Data provided:
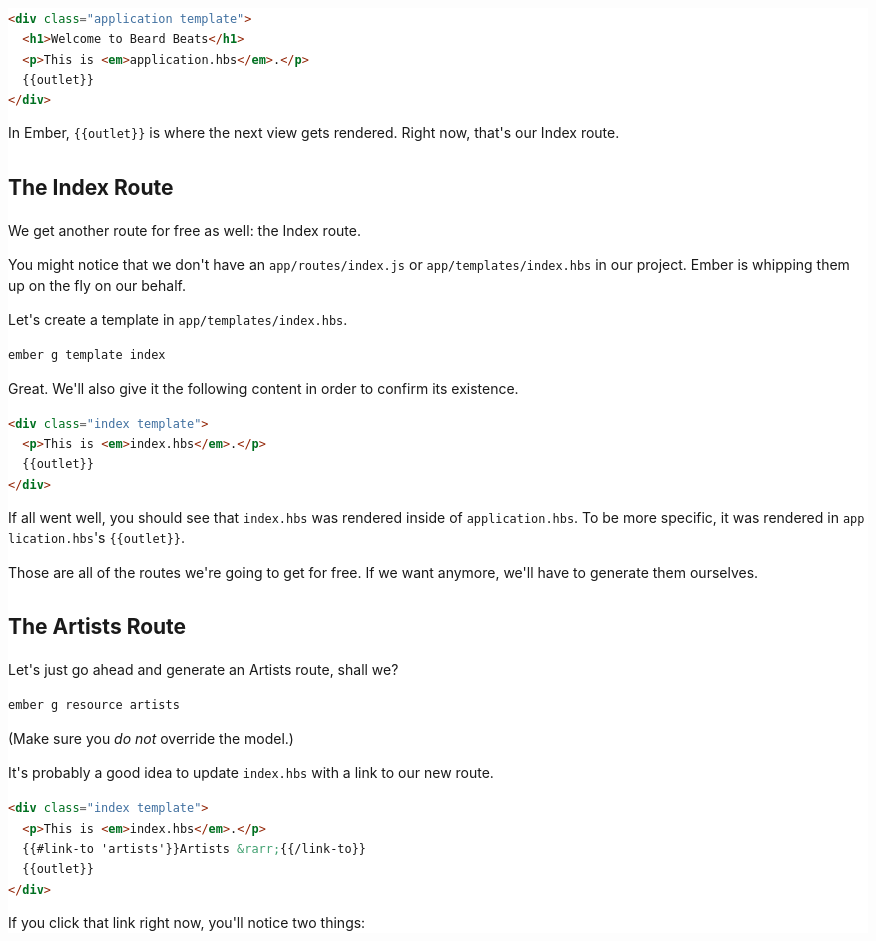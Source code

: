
 ```html
<div class="application template">
  <h1>Welcome to Beard Beats</h1>
  <p>This is <em>application.hbs</em>.</p>
  {{outlet}}
</div>
```

In Ember, `{{outlet}}` is where the next view gets rendered. Right now, that's our Index route.

## The Index Route

We get another route for free as well: the Index route.

You might notice that we don't have an `app/routes/index.js` or `app/templates/index.hbs` in our project. Ember is whipping them up on the fly on our behalf.

Let's create a template in `app/templates/index.hbs`.

```
ember g template index
```

Great. We'll also give it the following content in order to confirm its existence.

```html
<div class="index template">
  <p>This is <em>index.hbs</em>.</p>
  {{outlet}}
</div>
```

If all went well, you should see that `index.hbs` was rendered inside of `application.hbs`. To be more specific, it was rendered in `application.hbs`'s `{{outlet}}`.

Those are all of the routes we're going to get for free. If we want anymore, we'll have to generate them ourselves.

## The Artists Route

Let's just go ahead and generate an Artists route, shall we?

```
ember g resource artists
```

(Make sure you *do not* override the model.)

It's probably a good idea to update `index.hbs` with a link to our new route.

```html
<div class="index template">
  <p>This is <em>index.hbs</em>.</p>
  {{#link-to 'artists'}}Artists &rarr;{{/link-to}}
  {{outlet}}
</div>
```

If you click that link right now, you'll notice two things:
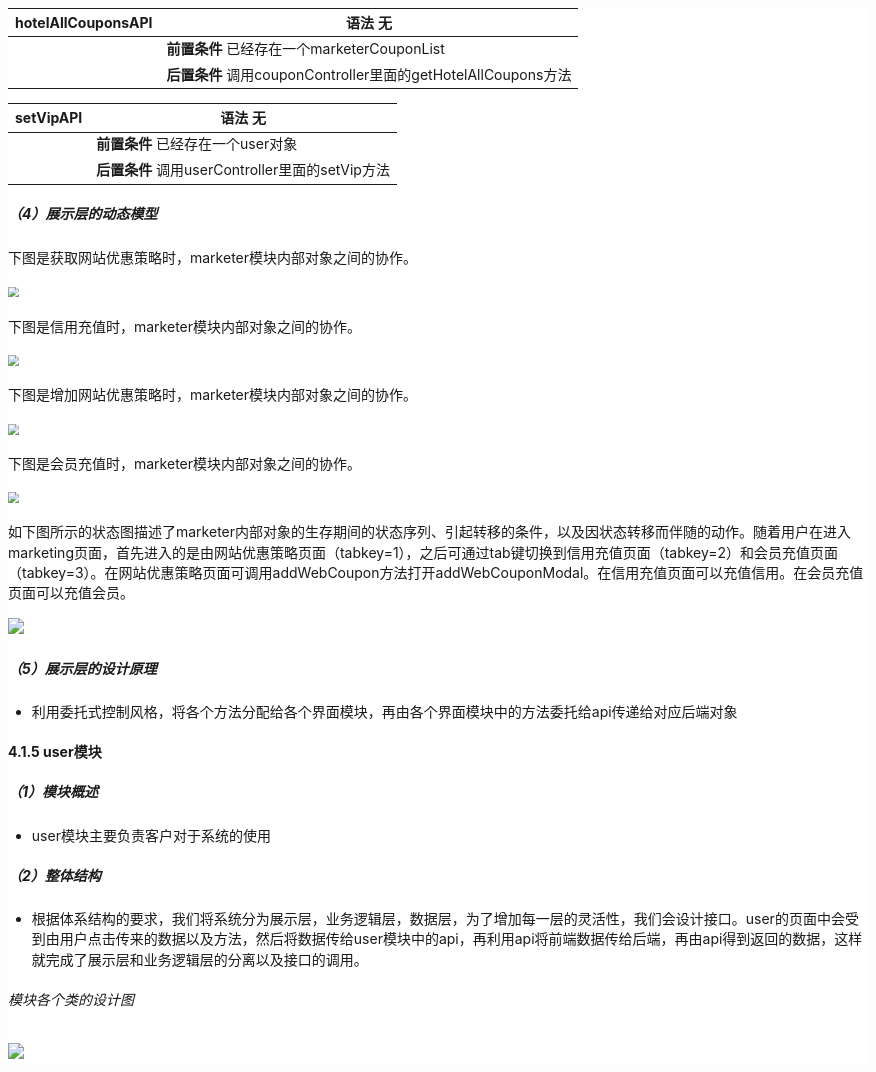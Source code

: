 | hotelAllCouponsAPI | **语法** **无**                                              |
| ------------------ | ------------------------------------------------------------ |
|                    | **前置条件** 已经存在一个marketerCouponList                  |
|                    | **后置条件** 调用couponController里面的getHotelAllCoupons方法 |

| setVipAPI | **语法** **无**                                 |
| --------- | ----------------------------------------------- |
|           | **前置条件** 已经存在一个user对象               |
|           | **后置条件** 调用userController里面的setVip方法 |

##### （4）展示层的动态模型

下图是获取网站优惠策略时，marketer模块内部对象之间的协作。

<img src="https://kashimiya.oss-cn-hangzhou.aliyuncs.com/marketer%E9%A1%BA%E5%BA%8F%E5%9B%BE/marketer1.png" style="zoom:67%;" />

下图是信用充值时，marketer模块内部对象之间的协作。

<img src="https://kashimiya.oss-cn-hangzhou.aliyuncs.com/marketer%E9%A1%BA%E5%BA%8F%E5%9B%BE/marketer2.png" style="zoom:67%;" />

下图是增加网站优惠策略时，marketer模块内部对象之间的协作。

<img src="https://kashimiya.oss-cn-hangzhou.aliyuncs.com/marketer%E9%A1%BA%E5%BA%8F%E5%9B%BE/marketer3.1.png" style="zoom:67%;" />

下图是会员充值时，marketer模块内部对象之间的协作。

<img src="https://kashimiya.oss-cn-hangzhou.aliyuncs.com/marketer%E9%A1%BA%E5%BA%8F%E5%9B%BE/marketer4.png" style="zoom:67%;" />

如下图所示的状态图描述了marketer内部对象的生存期间的状态序列、引起转移的条件，以及因状态转移而伴随的动作。随着用户在进入marketing页面，首先进入的是由网站优惠策略页面（tabkey=1），之后可通过tab键切换到信用充值页面（tabkey=2）和会员充值页面（tabkey=3）。在网站优惠策略页面可调用addWebCoupon方法打开addWebCouponModal。在信用充值页面可以充值信用。在会员充值页面可以充值会员。

![](https://kashimiya.oss-cn-hangzhou.aliyuncs.com/marketerView2.1.png)

##### （5）展示层的设计原理

- 利用委托式控制风格，将各个方法分配给各个界面模块，再由各个界面模块中的方法委托给api传递给对应后端对象

#### 4.1.5 user模块

##### （1）模块概述

- user模块主要负责客户对于系统的使用

#####  （2）整体结构

- 根据体系结构的要求，我们将系统分为展示层，业务逻辑层，数据层，为了增加每一层的灵活性，我们会设计接口。user的页面中会受到由用户点击传来的数据以及方法，然后将数据传给user模块中的api，再利用api将前端数据传给后端，再由api得到返回的数据，这样就完成了展示层和业务逻辑层的分离以及接口的调用。

###### 模块各个类的设计图

![](https://kashimiya.oss-cn-hangzhou.aliyuncs.com/userView1.1.png)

What the exercise asks: Where a line of the entries contains the word "application", copy that line.

Output:
<div class="application template">
  <p>This is <em>application.hbs</em>.</p>
If all went well, you should see that `index.hbs` was rendered inside of `application.hbs`. To be more specific, it was rendered in `application.hbs`'s `{{outlet}}`.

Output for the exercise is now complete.